ACTION ITEM: Both the line with "alter to make" and the line with "be seen as a" in the records below must appear in the output, along with every line between them, exactly and with nothing added.

SOURCE INFORMATION:
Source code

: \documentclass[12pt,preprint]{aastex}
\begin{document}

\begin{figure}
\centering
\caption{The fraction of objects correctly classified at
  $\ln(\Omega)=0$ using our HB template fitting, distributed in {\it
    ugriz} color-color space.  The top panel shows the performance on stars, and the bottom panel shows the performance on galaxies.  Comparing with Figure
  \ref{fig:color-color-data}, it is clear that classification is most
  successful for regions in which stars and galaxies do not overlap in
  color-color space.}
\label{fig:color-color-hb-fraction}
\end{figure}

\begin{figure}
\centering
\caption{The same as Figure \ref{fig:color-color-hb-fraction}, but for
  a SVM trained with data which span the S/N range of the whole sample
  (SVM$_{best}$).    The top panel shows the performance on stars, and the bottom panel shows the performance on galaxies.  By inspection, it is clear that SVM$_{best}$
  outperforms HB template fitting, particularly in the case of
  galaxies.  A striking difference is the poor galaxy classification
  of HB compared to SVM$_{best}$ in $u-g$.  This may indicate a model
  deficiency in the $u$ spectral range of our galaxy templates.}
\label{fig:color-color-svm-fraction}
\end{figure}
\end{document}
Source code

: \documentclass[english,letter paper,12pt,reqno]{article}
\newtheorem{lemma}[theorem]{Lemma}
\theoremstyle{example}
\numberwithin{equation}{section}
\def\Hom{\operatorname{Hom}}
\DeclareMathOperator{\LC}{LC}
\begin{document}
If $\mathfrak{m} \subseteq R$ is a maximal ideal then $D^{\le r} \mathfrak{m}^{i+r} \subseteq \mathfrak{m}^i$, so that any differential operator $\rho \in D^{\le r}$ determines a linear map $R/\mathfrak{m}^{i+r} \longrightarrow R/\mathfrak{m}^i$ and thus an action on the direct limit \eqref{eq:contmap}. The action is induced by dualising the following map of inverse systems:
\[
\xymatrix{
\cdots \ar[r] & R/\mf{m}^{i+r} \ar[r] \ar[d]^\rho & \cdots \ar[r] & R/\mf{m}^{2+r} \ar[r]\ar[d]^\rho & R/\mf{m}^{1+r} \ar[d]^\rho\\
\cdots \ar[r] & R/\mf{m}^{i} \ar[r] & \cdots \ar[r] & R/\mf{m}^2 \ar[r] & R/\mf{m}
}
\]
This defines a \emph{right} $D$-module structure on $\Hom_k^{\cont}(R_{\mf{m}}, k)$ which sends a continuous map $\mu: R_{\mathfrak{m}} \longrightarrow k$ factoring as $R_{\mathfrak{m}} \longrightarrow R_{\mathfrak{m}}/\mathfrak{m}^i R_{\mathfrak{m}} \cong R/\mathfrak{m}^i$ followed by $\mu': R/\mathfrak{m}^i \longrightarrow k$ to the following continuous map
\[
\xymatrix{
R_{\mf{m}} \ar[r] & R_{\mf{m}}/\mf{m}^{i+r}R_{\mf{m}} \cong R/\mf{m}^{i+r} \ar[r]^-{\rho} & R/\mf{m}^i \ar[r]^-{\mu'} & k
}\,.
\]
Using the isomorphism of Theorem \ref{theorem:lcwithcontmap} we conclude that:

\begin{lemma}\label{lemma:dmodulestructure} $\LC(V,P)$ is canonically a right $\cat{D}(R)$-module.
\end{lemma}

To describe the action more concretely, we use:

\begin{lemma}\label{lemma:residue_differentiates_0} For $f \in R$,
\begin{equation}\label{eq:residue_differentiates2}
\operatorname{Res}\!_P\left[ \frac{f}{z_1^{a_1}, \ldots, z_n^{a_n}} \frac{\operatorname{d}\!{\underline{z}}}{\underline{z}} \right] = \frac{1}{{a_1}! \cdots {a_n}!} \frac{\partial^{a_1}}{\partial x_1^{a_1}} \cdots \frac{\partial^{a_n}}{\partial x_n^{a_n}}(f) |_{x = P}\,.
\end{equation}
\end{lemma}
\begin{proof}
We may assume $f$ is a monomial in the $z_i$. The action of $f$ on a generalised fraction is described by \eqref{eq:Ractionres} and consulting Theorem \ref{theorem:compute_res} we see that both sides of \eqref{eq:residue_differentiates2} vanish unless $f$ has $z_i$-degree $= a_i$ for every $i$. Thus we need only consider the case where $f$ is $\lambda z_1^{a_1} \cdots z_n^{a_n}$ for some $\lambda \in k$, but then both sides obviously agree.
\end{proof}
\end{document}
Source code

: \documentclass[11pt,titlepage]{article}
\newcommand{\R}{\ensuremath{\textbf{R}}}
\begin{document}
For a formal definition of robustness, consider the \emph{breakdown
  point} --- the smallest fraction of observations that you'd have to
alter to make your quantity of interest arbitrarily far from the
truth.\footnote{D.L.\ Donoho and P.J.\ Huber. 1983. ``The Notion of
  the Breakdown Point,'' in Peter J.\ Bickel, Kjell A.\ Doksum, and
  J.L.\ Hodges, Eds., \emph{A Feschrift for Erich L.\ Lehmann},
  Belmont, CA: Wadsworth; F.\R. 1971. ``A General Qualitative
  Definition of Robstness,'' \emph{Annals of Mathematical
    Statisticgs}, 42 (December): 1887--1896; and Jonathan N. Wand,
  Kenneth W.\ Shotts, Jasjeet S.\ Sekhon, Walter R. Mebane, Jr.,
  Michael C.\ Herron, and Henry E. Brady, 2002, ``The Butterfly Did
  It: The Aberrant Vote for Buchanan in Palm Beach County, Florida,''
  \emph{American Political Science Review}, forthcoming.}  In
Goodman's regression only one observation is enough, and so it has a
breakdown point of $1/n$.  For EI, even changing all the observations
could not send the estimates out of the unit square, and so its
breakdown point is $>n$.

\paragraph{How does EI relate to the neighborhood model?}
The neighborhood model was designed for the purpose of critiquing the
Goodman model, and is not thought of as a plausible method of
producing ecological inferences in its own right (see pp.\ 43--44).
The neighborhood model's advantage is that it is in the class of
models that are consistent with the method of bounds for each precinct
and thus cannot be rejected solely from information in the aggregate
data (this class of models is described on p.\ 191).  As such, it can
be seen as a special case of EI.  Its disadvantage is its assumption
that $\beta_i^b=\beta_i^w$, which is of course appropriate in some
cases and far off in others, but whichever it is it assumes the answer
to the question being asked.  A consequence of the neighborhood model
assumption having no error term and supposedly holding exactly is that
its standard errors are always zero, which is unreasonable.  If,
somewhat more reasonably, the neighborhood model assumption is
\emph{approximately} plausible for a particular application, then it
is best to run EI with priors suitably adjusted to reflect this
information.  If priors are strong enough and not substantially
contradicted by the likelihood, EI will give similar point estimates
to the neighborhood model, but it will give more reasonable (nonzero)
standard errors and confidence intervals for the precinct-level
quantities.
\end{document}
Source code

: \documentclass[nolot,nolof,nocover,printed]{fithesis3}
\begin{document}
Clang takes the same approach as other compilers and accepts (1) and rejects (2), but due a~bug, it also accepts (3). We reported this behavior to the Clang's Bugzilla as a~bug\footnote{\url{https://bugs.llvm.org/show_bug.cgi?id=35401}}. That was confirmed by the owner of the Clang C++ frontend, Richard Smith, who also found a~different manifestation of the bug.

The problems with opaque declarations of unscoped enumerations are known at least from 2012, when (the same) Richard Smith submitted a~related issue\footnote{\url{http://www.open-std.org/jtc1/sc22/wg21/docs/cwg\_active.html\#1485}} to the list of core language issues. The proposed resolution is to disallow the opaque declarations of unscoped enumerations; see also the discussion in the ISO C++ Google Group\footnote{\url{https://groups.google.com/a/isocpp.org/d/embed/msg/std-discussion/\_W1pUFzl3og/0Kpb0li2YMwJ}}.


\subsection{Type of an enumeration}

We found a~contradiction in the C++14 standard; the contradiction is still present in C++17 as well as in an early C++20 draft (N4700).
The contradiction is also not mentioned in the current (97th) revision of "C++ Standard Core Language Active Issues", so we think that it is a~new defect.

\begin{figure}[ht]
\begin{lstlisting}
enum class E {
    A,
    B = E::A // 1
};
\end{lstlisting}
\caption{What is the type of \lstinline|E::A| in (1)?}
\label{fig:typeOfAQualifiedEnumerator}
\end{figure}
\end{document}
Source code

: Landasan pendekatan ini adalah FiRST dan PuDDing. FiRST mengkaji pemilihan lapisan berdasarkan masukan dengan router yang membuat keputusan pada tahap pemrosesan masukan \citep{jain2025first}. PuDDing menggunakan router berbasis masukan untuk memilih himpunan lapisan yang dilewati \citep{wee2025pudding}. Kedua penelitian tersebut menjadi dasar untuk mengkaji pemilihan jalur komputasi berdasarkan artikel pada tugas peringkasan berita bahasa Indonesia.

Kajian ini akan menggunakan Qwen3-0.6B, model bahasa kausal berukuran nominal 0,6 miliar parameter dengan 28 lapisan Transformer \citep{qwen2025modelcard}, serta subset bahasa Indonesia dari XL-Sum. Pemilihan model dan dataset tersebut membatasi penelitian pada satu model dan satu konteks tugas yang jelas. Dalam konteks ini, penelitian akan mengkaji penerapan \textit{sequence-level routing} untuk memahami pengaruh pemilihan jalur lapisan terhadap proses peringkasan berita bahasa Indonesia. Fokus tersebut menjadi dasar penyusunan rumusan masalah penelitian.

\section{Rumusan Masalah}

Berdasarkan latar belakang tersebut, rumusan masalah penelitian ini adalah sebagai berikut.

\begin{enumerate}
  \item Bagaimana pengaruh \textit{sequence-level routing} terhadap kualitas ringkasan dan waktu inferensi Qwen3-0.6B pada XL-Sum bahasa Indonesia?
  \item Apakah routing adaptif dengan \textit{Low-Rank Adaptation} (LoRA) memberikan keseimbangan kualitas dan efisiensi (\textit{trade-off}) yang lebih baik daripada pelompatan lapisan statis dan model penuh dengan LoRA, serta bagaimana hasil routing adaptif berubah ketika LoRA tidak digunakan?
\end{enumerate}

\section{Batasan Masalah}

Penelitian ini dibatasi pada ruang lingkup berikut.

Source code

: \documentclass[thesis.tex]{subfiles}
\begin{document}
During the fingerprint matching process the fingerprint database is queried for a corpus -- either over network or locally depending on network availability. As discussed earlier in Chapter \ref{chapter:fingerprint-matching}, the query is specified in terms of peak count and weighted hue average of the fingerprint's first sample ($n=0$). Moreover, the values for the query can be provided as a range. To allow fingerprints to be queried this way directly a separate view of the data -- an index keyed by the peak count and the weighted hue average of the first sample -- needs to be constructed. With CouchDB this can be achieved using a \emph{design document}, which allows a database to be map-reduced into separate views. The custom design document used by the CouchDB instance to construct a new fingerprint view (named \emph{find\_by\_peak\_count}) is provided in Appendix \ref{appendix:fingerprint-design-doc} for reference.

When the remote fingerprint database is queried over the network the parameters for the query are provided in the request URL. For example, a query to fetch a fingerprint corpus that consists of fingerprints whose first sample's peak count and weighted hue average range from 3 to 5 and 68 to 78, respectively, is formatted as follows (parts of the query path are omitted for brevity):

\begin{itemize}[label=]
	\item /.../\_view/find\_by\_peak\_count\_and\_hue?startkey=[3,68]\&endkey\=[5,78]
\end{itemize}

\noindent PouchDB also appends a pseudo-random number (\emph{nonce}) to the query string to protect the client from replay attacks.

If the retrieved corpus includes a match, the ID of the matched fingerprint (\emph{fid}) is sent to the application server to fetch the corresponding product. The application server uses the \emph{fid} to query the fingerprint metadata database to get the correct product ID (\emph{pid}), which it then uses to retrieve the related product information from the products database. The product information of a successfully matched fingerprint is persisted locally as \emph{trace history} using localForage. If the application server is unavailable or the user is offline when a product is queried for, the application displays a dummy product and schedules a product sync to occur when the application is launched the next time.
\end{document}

RESPONSE:
alter to make your quantity of interest arbitrarily far from the
truth.\footnote{D.L.\ Donoho and P.J.\ Huber. 1983. ``The Notion of
  the Breakdown Point,'' in Peter J.\ Bickel, Kjell A.\ Doksum, and
  J.L.\ Hodges, Eds., \emph{A Feschrift for Erich L.\ Lehmann},
  Belmont, CA: Wadsworth; F.\R. 1971. ``A General Qualitative
  Definition of Robstness,'' \emph{Annals of Mathematical
    Statisticgs}, 42 (December): 1887--1896; and Jonathan N. Wand,
  Kenneth W.\ Shotts, Jasjeet S.\ Sekhon, Walter R. Mebane, Jr.,
  Michael C.\ Herron, and Henry E. Brady, 2002, ``The Butterfly Did
  It: The Aberrant Vote for Buchanan in Palm Beach County, Florida,''
  \emph{American Political Science Review}, forthcoming.}  In
Goodman's regression only one observation is enough, and so it has a
breakdown point of $1/n$.  For EI, even changing all the observations
could not send the estimates out of the unit square, and so its
breakdown point is $>n$.

\paragraph{How does EI relate to the neighborhood model?}
The neighborhood model was designed for the purpose of critiquing the
Goodman model, and is not thought of as a plausible method of
producing ecological inferences in its own right (see pp.\ 43--44).
The neighborhood model's advantage is that it is in the class of
models that are consistent with the method of bounds for each precinct
and thus cannot be rejected solely from information in the aggregate
data (this class of models is described on p.\ 191).  As such, it can
be seen as a special case of EI.  Its disadvantage is its assumption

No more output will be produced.